INPUT MATERIAL ▸
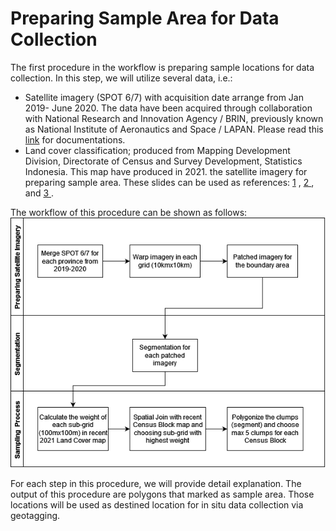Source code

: # Preparing Sample Area for Data Collection

The first procedure in the workflow is preparing sample locations for data collection. 
In this step, we will utilize several data, i.e.:
- Satellite imagery (SPOT 6/7) with acquisition date arrange from Jan 2019- June 2020. 
The data have been acquired through collaboration with 
National Research and Innovation Agency / BRIN, previously known as National Institute of Aeronautics and Space / LAPAN. Please read this <a href='https://earth.esa.int/web/eoportal/satellite-missions/s/spot-6-7'>link</a> for documentations.
- Land cover classification; produced from Mapping Development Division, Directorate of Census and Survey Development, Statistics Indonesia. This map have produced in 2021. the satellite imagery for preparing sample area. These slides can be used as references: <a href='https://docs.google.com/presentation/d/1NYV2z1i6Sm8Jjj98gY9mu4RCE6bmuY6EvIqOCo75FkY/edit?usp=sharing&resourcekey=0-xZNC0Y90ihxBNg9fKSuAoA'>1</a> ,
<a href='https://docs.google.com/presentation/d/1x0e1ExJ-umQOWRYh2CJXW-2PVNZB_0-x/edit?usp=sharing&ouid=103970887298870198133&rtpof=true&sd=true'>2 </a>, and <a href='https://docs.google.com/presentation/d/1rKpH2kSuZ9_J1Wu8x4pOYv1ZP4UPOFkO/edit?usp=sharing&ouid=103970887298870198133&rtpof=true&sd=true'>3 </a>.

The workflow of this procedure can be shown as follows:
![sampleworkflow](../sampleData/sampling_workflow.png)


For each step in this procedure, we will provide detail explanation.
The output of this procedure are polygons that marked as sample area. Those locations will be used as destined location for in situ data collection via geotagging. 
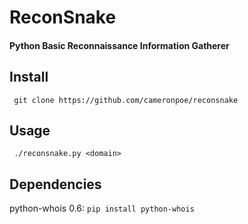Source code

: # ReconSnake
#### Python Basic Reconnaissance Information Gatherer

## Install

` git clone https://github.com/cameronpoe/reconsnake`

## Usage

` ./reconsnake.py <domain>`

## Dependencies

python-whois 0.6: `pip install python-whois`

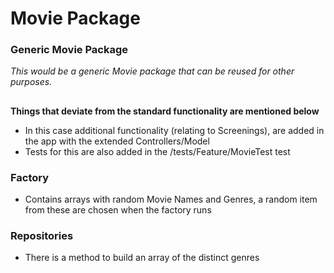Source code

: # Movie Package
### Generic Movie Package
*This would be a generic Movie package that can be reused for other purposes.*
##
**Things that deviate from the standard functionality are mentioned below**
* In this case additional functionality (relating to Screenings), are added in the app with the extended Controllers/Model
* Tests for this are also added in the /tests/Feature/MovieTest test


###
### Factory
* Contains arrays with random Movie Names and Genres, a random item from these are chosen when the factory runs


###
### Repositories
* There is a method to build an array of the distinct genres
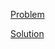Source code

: [Problem](https://leetcode.com/problems/average-salary-excluding-the-minimum-and-maximum-salary)

[Solution](https://leetcode.com/problems/average-salary-excluding-the-minimum-and-maximum-salary/solutions/3473295/1491-average-salary-excluding-the-minimum-and-maximum-salary-simple-solution)
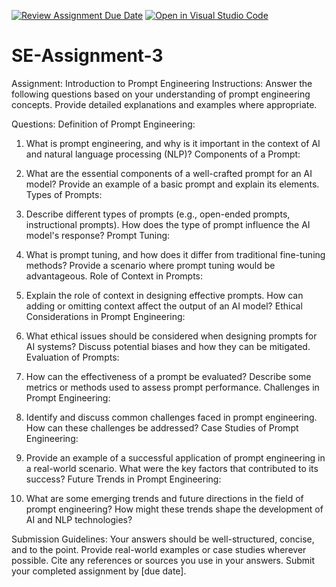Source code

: [![Review Assignment Due Date](https://classroom.github.com/assets/deadline-readme-button-24ddc0f5d75046c5622901739e7c5dd533143b0c8e959d652212380cedb1ea36.svg)](https://classroom.github.com/a/UpfcA4qp)
[![Open in Visual Studio Code](https://classroom.github.com/assets/open-in-vscode-718a45dd9cf7e7f842a935f5ebbe5719a5e09af4491e668f4dbf3b35d5cca122.svg)](https://classroom.github.com/online_ide?assignment_repo_id=15123987&assignment_repo_type=AssignmentRepo)
# SE-Assignment-3
Assignment: Introduction to Prompt Engineering
Instructions:
Answer the following questions based on your understanding of prompt engineering concepts. Provide detailed explanations and examples where appropriate.

Questions:
Definition of Prompt Engineering:
1. What is prompt engineering, and why is it important in the context of AI and natural language processing (NLP)?
Components of a Prompt:

2. What are the essential components of a well-crafted prompt for an AI model? Provide an example of a basic prompt and explain its elements.
Types of Prompts:

3. Describe different types of prompts (e.g., open-ended prompts, instructional prompts). How does the type of prompt influence the AI model's response?
Prompt Tuning:

4. What is prompt tuning, and how does it differ from traditional fine-tuning methods? Provide a scenario where prompt tuning would be advantageous.
Role of Context in Prompts:

5. Explain the role of context in designing effective prompts. How can adding or omitting context affect the output of an AI model?
Ethical Considerations in Prompt Engineering:

6. What ethical issues should be considered when designing prompts for AI systems? Discuss potential biases and how they can be mitigated.
Evaluation of Prompts:

7. How can the effectiveness of a prompt be evaluated? Describe some metrics or methods used to assess prompt performance.
Challenges in Prompt Engineering:

8. Identify and discuss common challenges faced in prompt engineering. How can these challenges be addressed?
Case Studies of Prompt Engineering:

9. Provide an example of a successful application of prompt engineering in a real-world scenario. What were the key factors that contributed to its success?
Future Trends in Prompt Engineering:

10. What are some emerging trends and future directions in the field of prompt engineering? How might these trends shape the development of AI and NLP technologies?


Submission Guidelines:
Your answers should be well-structured, concise, and to the point.
Provide real-world examples or case studies wherever possible.
Cite any references or sources you use in your answers.
Submit your completed assignment by [due date].
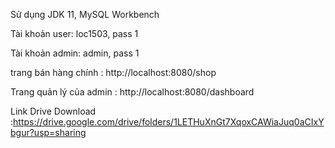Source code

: Sử dụng JDK 11, MySQL Workbench

Tài khoản user: loc1503, pass 1

Tài khoản admin: admin, pass 1

trang bán hàng chính : http://localhost:8080/shop

Trang quản lý của admin : http://localhost:8080/dashboard

Link Drive Download :https://drive.google.com/drive/folders/1LETHuXnGt7XqoxCAWiaJuq0aCIxYbgur?usp=sharing
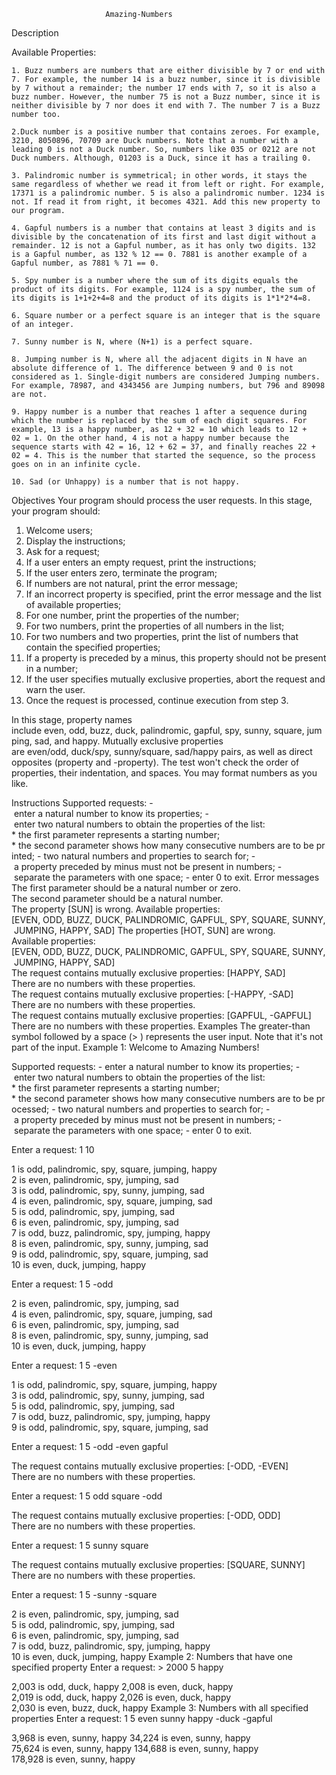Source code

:                          Amazing-Numbers

Description

Available Properties:

	1. Buzz numbers are numbers that are either divisible by 7 or end with 7. For example, the number 14 is a buzz number, since it is divisible by 7 without a remainder; the number 17 ends with 7, so it is also a buzz number. However, the number 75 is not a Buzz number, since it is neither divisible by 7 nor does it end with 7. The number 7 is a Buzz number too.

	2.Duck number is a positive number that contains zeroes. For example, 3210, 8050896, 70709 are Duck numbers. Note that a number with a leading 0 is not a Duck number. So, numbers like 035 or 0212 are not Duck numbers. Although, 01203 is a Duck, since it has a trailing 0.

	3. Palindromic number is symmetrical; in other words, it stays the same regardless of whether we read it from left or right. For example, 17371 is a palindromic number. 5 is also a palindromic number. 1234 is not. If read it from right, it becomes 4321. Add this new property to our program.

	4. Gapful numbers is a number that contains at least 3 digits and is divisible by the concatenation of its first and last digit without a remainder. 12 is not a Gapful number, as it has only two digits. 132 is a Gapful number, as 132 % 12 == 0. 7881 is another example of a Gapful number, as 7881 % 71 == 0.

	5. Spy number is a number where the sum of its digits equals the product of its digits. For example, 1124 is a spy number, the sum of its digits is 1+1+2+4=8 and the product of its digits is 1*1*2*4=8.

	6. Square number or a perfect square is an integer that is the square of an integer.

	7. Sunny number is N, where (N+1) is a perfect square.

	8. Jumping number is N, where all the adjacent digits in N have an absolute difference of 1. The difference between 9 and 0 is not considered as 1. Single-digit numbers are considered Jumping numbers. For example, 78987, and 4343456 are Jumping numbers, but 796 and 89098 are not.

	9. Happy number is a number that reaches 1 after a sequence during which the number is replaced by the sum of each digit squares. For example, 13 is a happy number, as 12 + 32 = 10 which leads to 12 + 02 = 1. On the other hand, 4 is not a happy number because the sequence starts with 42 = 16, 12 + 62 = 37, and finally reaches 22 + 02 = 4. This is the number that started the sequence, so the process goes on in an infinite cycle. 

	10. Sad (or Unhappy) is a number that is not happy.

Objectives
Your program should process the user requests. In this stage, your program should:
1. Welcome users;
2. Display the instructions;
3. Ask for a request;
4. If a user enters an empty request, print the instructions;
5. If the user enters zero, terminate the program;
6. If numbers are not natural, print the error message;
7. If an incorrect property is specified, print the error message and the list of available properties;
8. For one number, print the properties of the number;
9. For two numbers, print the properties of all numbers in the list;
10. For two numbers and two properties, print the list of numbers that contain the specified properties;
11. If a property is preceded by a minus, this property should not be present in a number;
12. If the user specifies mutually exclusive properties, abort the request and warn the user.
13. Once the request is processed, continue execution from step 3.

In this stage, property names include even, odd, buzz, duck, palindromic, gapful, spy, sunny, square, jumping, sad, and happy. Mutually exclusive properties are even/odd, duck/spy, sunny/square, sad/happy pairs, as well as direct opposites (property and -property). The test won't check the order of properties, their indentation, and spaces. You may format numbers as you like.

Instructions
Supported requests:
- enter a natural number to know its properties;
- enter two natural numbers to obtain the properties of the list:
* the first parameter represents a starting number;
* the second parameter shows how many consecutive numbers are to be printed;
- two natural numbers and properties to search for;
- a property preceded by minus must not be present in numbers;
- separate the parameters with one space;
- enter 0 to exit.
Error messages
The first parameter should be a natural number or zero.
The second parameter should be a natural number.
The property [SUN] is wrong.
Available properties:
[EVEN, ODD, BUZZ, DUCK, PALINDROMIC, GAPFUL, SPY, SQUARE, SUNNY, JUMPING, HAPPY, SAD]
The properties [HOT, SUN] are wrong.
Available properties:
[EVEN, ODD, BUZZ, DUCK, PALINDROMIC, GAPFUL, SPY, SQUARE, SUNNY, JUMPING, HAPPY, SAD]
The request contains mutually exclusive properties: [HAPPY, SAD]
There are no numbers with these properties.
The request contains mutually exclusive properties: [-HAPPY, -SAD]
There are no numbers with these properties.
The request contains mutually exclusive properties: [GAPFUL, -GAPFUL]
There are no numbers with these properties.
Examples
The greater-than symbol followed by a space (> ) represents the user input. Note that it's not part of the input.
Example 1:
Welcome to Amazing Numbers!

Supported requests:
- enter a natural number to know its properties;
- enter two natural numbers to obtain the properties of the list:
* the first parameter represents a starting number;
* the second parameter shows how many consecutive numbers are to be processed;
- two natural numbers and properties to search for;
- a property preceded by minus must not be present in numbers;
- separate the parameters with one space;
- enter 0 to exit.

Enter a request: 1 10

1 is odd, palindromic, spy, square, jumping, happy
2 is even, palindromic, spy, jumping, sad
3 is odd, palindromic, spy, sunny, jumping, sad
4 is even, palindromic, spy, square, jumping, sad
5 is odd, palindromic, spy, jumping, sad
6 is even, palindromic, spy, jumping, sad
7 is odd, buzz, palindromic, spy, jumping, happy
8 is even, palindromic, spy, sunny, jumping, sad
9 is odd, palindromic, spy, square, jumping, sad
10 is even, duck, jumping, happy

Enter a request: 1 5 -odd

2 is even, palindromic, spy, jumping, sad
4 is even, palindromic, spy, square, jumping, sad
6 is even, palindromic, spy, jumping, sad
8 is even, palindromic, spy, sunny, jumping, sad
10 is even, duck, jumping, happy

Enter a request: 1 5 -even

1 is odd, palindromic, spy, square, jumping, happy
3 is odd, palindromic, spy, sunny, jumping, sad
5 is odd, palindromic, spy, jumping, sad
7 is odd, buzz, palindromic, spy, jumping, happy
9 is odd, palindromic, spy, square, jumping, sad

Enter a request: 1 5 -odd -even gapful

The request contains mutually exclusive properties: [-ODD, -EVEN]
There are no numbers with these properties.

Enter a request: 1 5 odd square -odd

The request contains mutually exclusive properties: [-ODD, ODD]
There are no numbers with these properties.

Enter a request: 1 5 sunny square

The request contains mutually exclusive properties: [SQUARE, SUNNY]
There are no numbers with these properties.

Enter a request: 1 5 -sunny -square

2 is even, palindromic, spy, jumping, sad
5 is odd, palindromic, spy, jumping, sad
6 is even, palindromic, spy, jumping, sad
7 is odd, buzz, palindromic, spy, jumping, happy
10 is even, duck, jumping, happy
Example 2: Numbers that have one specified property
Enter a request: > 2000 5 happy

2,003 is odd, duck, happy
2,008 is even, duck, happy
2,019 is odd, duck, happy
2,026 is even, duck, happy
2,030 is even, buzz, duck, happy
Example 3: Numbers with all specified properties
Enter a request: 1 5 even sunny happy -duck -gapful

3,968 is even, sunny, happy
34,224 is even, sunny, happy
75,624 is even, sunny, happy
134,688 is even, sunny, happy
178,928 is even, sunny, happy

TASK ▸
Give again, please, precisely the lines that begin the records and run through the line with "National Research and" in it, keeping both end lines and dropping any pictures.

ANSWER TO THE PROBLEM ▸
Source code

: # Preparing Sample Area for Data Collection

The first procedure in the workflow is preparing sample locations for data collection. 
In this step, we will utilize several data, i.e.:
- Satellite imagery (SPOT 6/7) with acquisition date arrange from Jan 2019- June 2020. 
The data have been acquired through collaboration with 
National Research and Innovation Agency / BRIN, previously known as National Institute of Aeronautics and Space / LAPAN. Please read this <a href='https://earth.esa.int/web/eoportal/satellite-missions/s/spot-6-7'>link</a> for documentations.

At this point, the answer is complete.